(Saved entries)
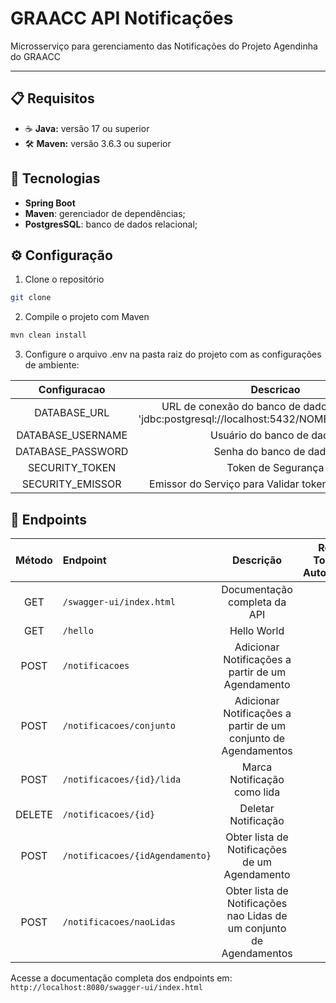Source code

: # GRAACC API Notificações
Microsserviço para gerenciamento das Notificações do Projeto Agendinha do GRAACC

--------------------
## 📋 Requisitos
* ☕ **Java:** versão 17 ou superior
* 🛠️ **Maven:** versão 3.6.3 ou superior

## 📍 Tecnologias
* **Spring Boot**
* **Maven**: gerenciador de dependências;
* **PostgresSQL**: banco de dados relacional;

## ⚙️ Configuração
1. Clone o repositório
``` bash
git clone 
```

2. Compile o projeto com Maven
``` bash
mvn clean install
```

3. Configure o arquivo .env na pasta raiz do projeto com as configurações de ambiente:

|   Configuracao    |                                            Descricao                                             |
|:-----------------:|:------------------------------------------------------------------------------------------------:|
|   DATABASE_URL    | URL de conexão do banco de dados, no formato 'jdbc:postgresql://localhost:5432/NOME_BANCO_DADOS' | 
| DATABASE_USERNAME |                                    Usuário do banco de dados                                     | 
| DATABASE_PASSWORD |                                     Senha do banco de dados                                      | 
|  SECURITY_TOKEN   |                                        Token de Segurança                                        | 
| SECURITY_EMISSOR  |                       Emissor do Serviço para Validar tokens de Segurança                        | 

## 📑 Endpoints

| Método | Endpoint                        |                              Descrição                               | Requer Token de Autorização? |   Restrição de Acesso   |
|:------:|:--------------------------------|:--------------------------------------------------------------------:|:----------------------------:|:-----------------------:|
|  GET   | `/swagger-ui/index.html`        |                     Documentação completa da API                     |              ❌               |                         |
|  GET   | `/hello`                        |                             Hello World                              |              ❌               |                         |
|  POST  | `/notificacoes`                 |          Adicionar Notificações a partir de um Agendamento           |              ✅               |      ADMINISTRADOR      |  
|  POST  | `/notificacoes/conjunto`        |    Adicionar Notificações a partir de um conjunto de Agendamentos    |              ✅               |      ADMINISTRADOR      |  
|  POST  | `/notificacoes/{id}/lida`       |                     Marca Notificação como lida                      |              ✅               | ADMINISTRADOR e USUARIO |  
| DELETE | `/notificacoes/{id}`            |                         Deletar Notificação                          |              ✅               |      ADMINISTRADOR      |  
|  POST  | `/notificacoes/{idAgendamento}` |            Obter lista de Notificações de um Agendamento             |              ✅               | ADMINISTRADOR e USUARIO |
|  POST  | `/notificacoes/naoLidas`        | Obter lista de Notificações nao Lidas de um conjunto de Agendamentos |              ✅               | ADMINISTRADOR e USUARIO |

Acesse a documentação completa dos endpoints em: `http://localhost:8080/swagger-ui/index.html`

[Instructions for the task]: When the word "html" occurs in a line above, list that line.

[Response box]:
|  GET   | `/swagger-ui/index.html`        |                     Documentação completa da API                     |              ❌               |                         |
Acesse a documentação completa dos endpoints em: `http://localhost:8080/swagger-ui/index.html`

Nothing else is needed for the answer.